Dies gilt auch für die Schiffeinitiatoren, wenngleich aus deren Reihen –siehe das Dobert-Statement –Schlimmeres erwartet wurde. Oder trifft hier nur der bekannte Ausspruch zu, dass Klagen das Grußwort der Kaufleute ist? Wirklich klagen, wenn sie es denn wollten, könnten die Banken. Denn die von ihnen bzw. ihren Töchtern aufgelegten leasingorientierten Medienfonds scheinen nun wirklich langsam zum „Auslaufmodell ” zu werden. Gerade einmal die Hälfte des vergangenen Jahres konnten für diese über den Bankschalter hinweg geworben werden. Dies hängt natürlich an dem fehlenden Produktangebot aufgrund der steuerrechtlichen Unsicherheit.
Auch die Windmühlen –politisch eigentlich der Gewinner des letzten Jahres -konnten nur unwesentlich zulegen. Ihr Anteil liegt bei knapp 5 Prozent. Das verwundert ein wenig, denn indkraftfonds können aufgrund ihrer hohen Fremdfinanzierung meist hohe Steuervorteile gewähren. Vielleicht lassen aber auch hier fehlende Möglichkeiten und somit zu wenig Angebote keine höheren Umsätze zu. So gehen Fachleute davon aus, dass zumindest in Deutschland die besten Windstandorte längst vergeben und meistenteils bereits bebaut sind. Entgegen vielen Erwartungen zulegen konnten aber auch die Anbieter von Private Equity Fonds.
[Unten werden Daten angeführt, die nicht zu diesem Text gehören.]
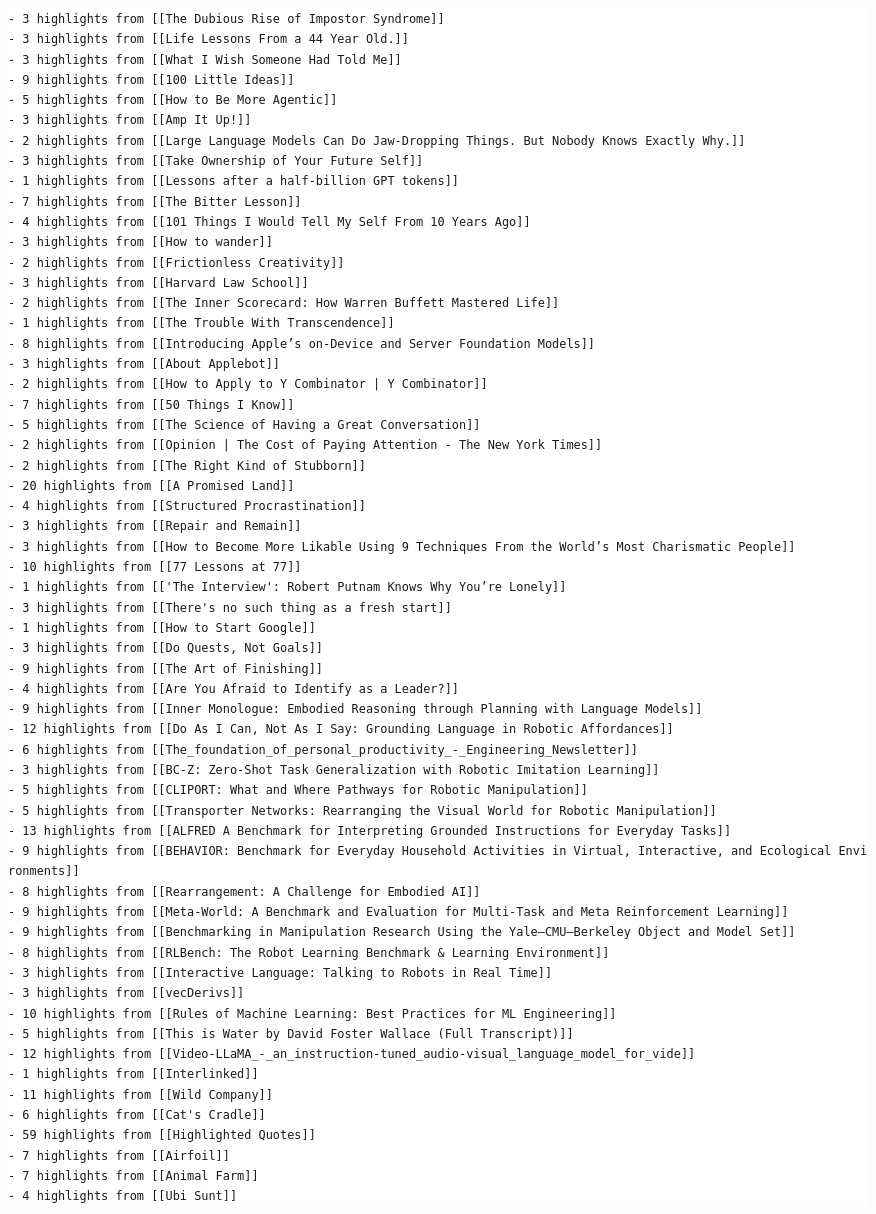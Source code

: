     - 3 highlights from [[The Dubious Rise of Impostor Syndrome]]
    - 3 highlights from [[Life Lessons From a 44 Year Old.]]
    - 3 highlights from [[What I Wish Someone Had Told Me]]
    - 9 highlights from [[100 Little Ideas]]
    - 5 highlights from [[How to Be More Agentic]]
    - 3 highlights from [[Amp It Up!]]
    - 2 highlights from [[Large Language Models Can Do Jaw-Dropping Things. But Nobody Knows Exactly Why.]]
    - 3 highlights from [[Take Ownership of Your Future Self]]
    - 1 highlights from [[Lessons after a half-billion GPT tokens]]
    - 7 highlights from [[The Bitter Lesson]]
    - 4 highlights from [[101 Things I Would Tell My Self From 10 Years Ago]]
    - 3 highlights from [[How to wander]]
    - 2 highlights from [[Frictionless Creativity]]
    - 3 highlights from [[Harvard Law School]]
    - 2 highlights from [[The Inner Scorecard: How Warren Buffett Mastered Life]]
    - 1 highlights from [[The Trouble With Transcendence]]
    - 8 highlights from [[Introducing Apple’s on-Device and Server Foundation Models]]
    - 3 highlights from [[About Applebot]]
    - 2 highlights from [[How to Apply to Y Combinator | Y Combinator]]
    - 7 highlights from [[50 Things I Know]]
    - 5 highlights from [[The Science of Having a Great Conversation]]
    - 2 highlights from [[Opinion | The Cost of Paying Attention - The New York Times]]
    - 2 highlights from [[The Right Kind of Stubborn]]
    - 20 highlights from [[A Promised Land]]
    - 4 highlights from [[Structured Procrastination]]
    - 3 highlights from [[Repair and Remain]]
    - 3 highlights from [[How to Become More Likable Using 9 Techniques From the World’s Most Charismatic People]]
    - 10 highlights from [[77 Lessons at 77]]
    - 1 highlights from [['The Interview': Robert Putnam Knows Why You’re Lonely]]
    - 3 highlights from [[There's no such thing as a fresh start]]
    - 1 highlights from [[How to Start Google]]
    - 3 highlights from [[Do Quests, Not Goals]]
    - 9 highlights from [[The Art of Finishing]]
    - 4 highlights from [[Are You Afraid to Identify as a Leader?]]
    - 9 highlights from [[Inner Monologue: Embodied Reasoning through Planning with Language Models]]
    - 12 highlights from [[Do As I Can, Not As I Say: Grounding Language in Robotic Affordances]]
    - 6 highlights from [[The_foundation_of_personal_productivity_-_Engineering_Newsletter]]
    - 3 highlights from [[BC-Z: Zero-Shot Task Generalization with Robotic Imitation Learning]]
    - 5 highlights from [[CLIPORT: What and Where Pathways for Robotic Manipulation]]
    - 5 highlights from [[Transporter Networks: Rearranging the Visual World for Robotic Manipulation]]
    - 13 highlights from [[ALFRED A Benchmark for Interpreting Grounded Instructions for Everyday Tasks]]
    - 9 highlights from [[BEHAVIOR: Benchmark for Everyday Household Activities in Virtual, Interactive, and Ecological Environments]]
    - 8 highlights from [[Rearrangement: A Challenge for Embodied AI]]
    - 9 highlights from [[Meta-World: A Benchmark and Evaluation for Multi-Task and Meta Reinforcement Learning]]
    - 9 highlights from [[Benchmarking in Manipulation Research Using the Yale–CMU–Berkeley Object and Model Set]]
    - 8 highlights from [[RLBench: The Robot Learning Benchmark & Learning Environment]]
    - 3 highlights from [[Interactive Language: Talking to Robots in Real Time]]
    - 3 highlights from [[vecDerivs]]
    - 10 highlights from [[Rules of Machine Learning: Best Practices for ML Engineering]]
    - 5 highlights from [[This is Water by David Foster Wallace (Full Transcript)]]
    - 12 highlights from [[Video-LLaMA_-_an_instruction-tuned_audio-visual_language_model_for_vide]]
    - 1 highlights from [[Interlinked]]
    - 11 highlights from [[Wild Company]]
    - 6 highlights from [[Cat's Cradle]]
    - 59 highlights from [[Highlighted Quotes]]
    - 7 highlights from [[Airfoil]]
    - 7 highlights from [[Animal Farm]]
    - 4 highlights from [[Ubi Sunt]]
Offensichtlich ist es einigen Gesellschaften doch gelungen, Anleger für ein antizyklisches Verhalten zu begeistern und auch dafür, dass die Börsensituation nur bedingt Einfluß nimmt auf die Ertragschance dieser jungen Anlageklasse.
"Unter dem Strich, ”so Loipfinger," glaube ich auf Basis des letzten Jahres, dass es auch dieses Jahr wieder laufen wird und kann mir gut vorstellen, dass die erwarteten 10 Milliarden Euro Eigenkapital auch wirklich in die Taschen der Anbieter von geschlossenen Fonds fließen werden.”
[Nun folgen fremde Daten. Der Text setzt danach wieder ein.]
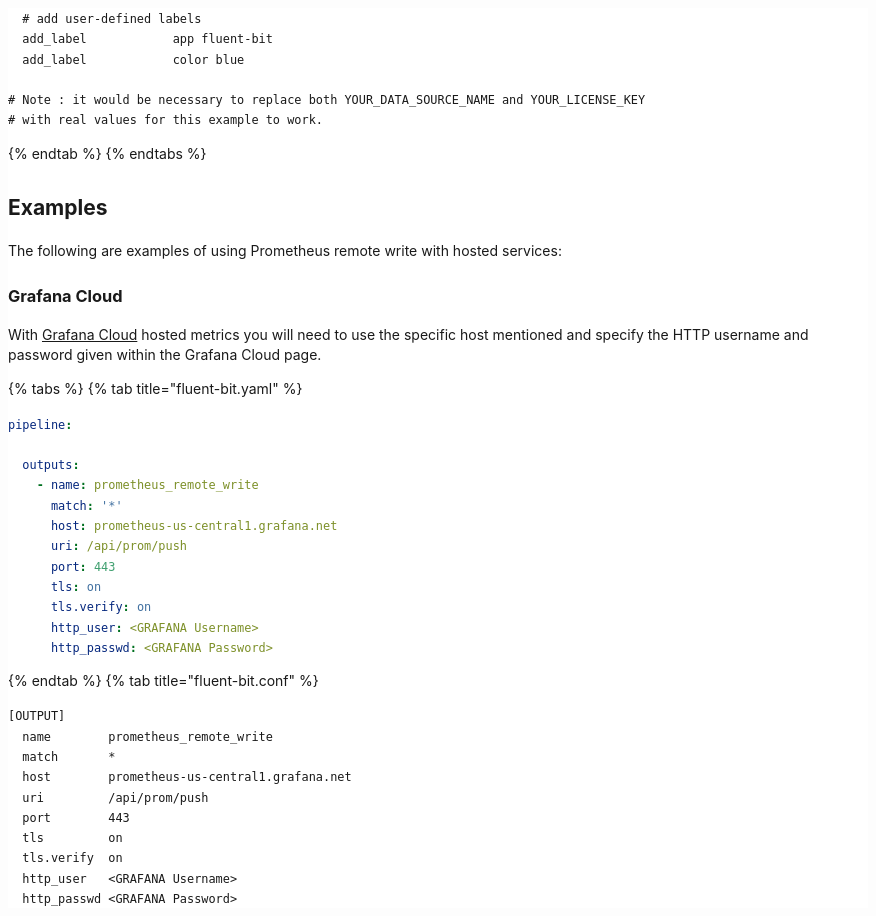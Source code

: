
 ```text
  # add user-defined labels
  add_label            app fluent-bit
  add_label            color blue

# Note : it would be necessary to replace both YOUR_DATA_SOURCE_NAME and YOUR_LICENSE_KEY
# with real values for this example to work.
```

{% endtab %}
{% endtabs %}

## Examples

The following are examples of using Prometheus remote write with hosted services:

### Grafana Cloud

With [Grafana Cloud](https://grafana.com/products/cloud/) hosted metrics you will need to use the specific host mentioned and specify the HTTP username and password given within the Grafana Cloud page.

{% tabs %}
{% tab title="fluent-bit.yaml" %}

```yaml
pipeline:

  outputs:
    - name: prometheus_remote_write
      match: '*'
      host: prometheus-us-central1.grafana.net
      uri: /api/prom/push
      port: 443
      tls: on
      tls.verify: on
      http_user: <GRAFANA Username>
      http_passwd: <GRAFANA Password>
```

{% endtab %}
{% tab title="fluent-bit.conf" %}

```text
[OUTPUT]
  name        prometheus_remote_write
  match       *
  host        prometheus-us-central1.grafana.net
  uri         /api/prom/push
  port        443
  tls         on
  tls.verify  on
  http_user   <GRAFANA Username>
  http_passwd <GRAFANA Password>
```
Er könnte auch dieses Mal wieder recht behalten, denn eines steht ohne Zweifel fest: Die auf Basis seines Zahlenmaterials erarbeiteten Perspektiven sind seit Jahren äußerst realistische Szenarien und dürften so manchem Initiator, Berater und Vertrieb, aber auch den entscheidenden Gremien in der Finanzverwaltung eine wichtige Hilfe sein. So hat Loipfinger bereits letztes Jahr voraus gesagt, dass die deutsche Fiskalpolitik das Kapital ins Ausland drängt, was durch die aktuellen Zahlen mehr als bestätigt wird. In der Konsequenz heißt die Fortschreibung der Loipfinger-Zahlen aber auch, dass es im laufenden Jahr keine gravierende Veränderung der Anteile des großen Kuchens "Geschlossene Fonds ”geben wird, er setzt allerdings voraus, dass der so genannte Vermittlungsnebenkostenerlass dann vielleicht doch nicht so tief greift und die geplante Änderung des Medienerlasses der Branche ausreichend Spielraum für neue Konzepte lässt.
Weiterhin bleibt natürlich zu beachten, ob der Run vieler Anbieter ins Ausland wirklich ohne Blessuren bleibt. Für die Lobby, die gerade im letzten Jahr verstärkt angefangen hat, die Interessen der Anbieter zu vertreten, bleibt in jedem Fall noch einiges zu tun.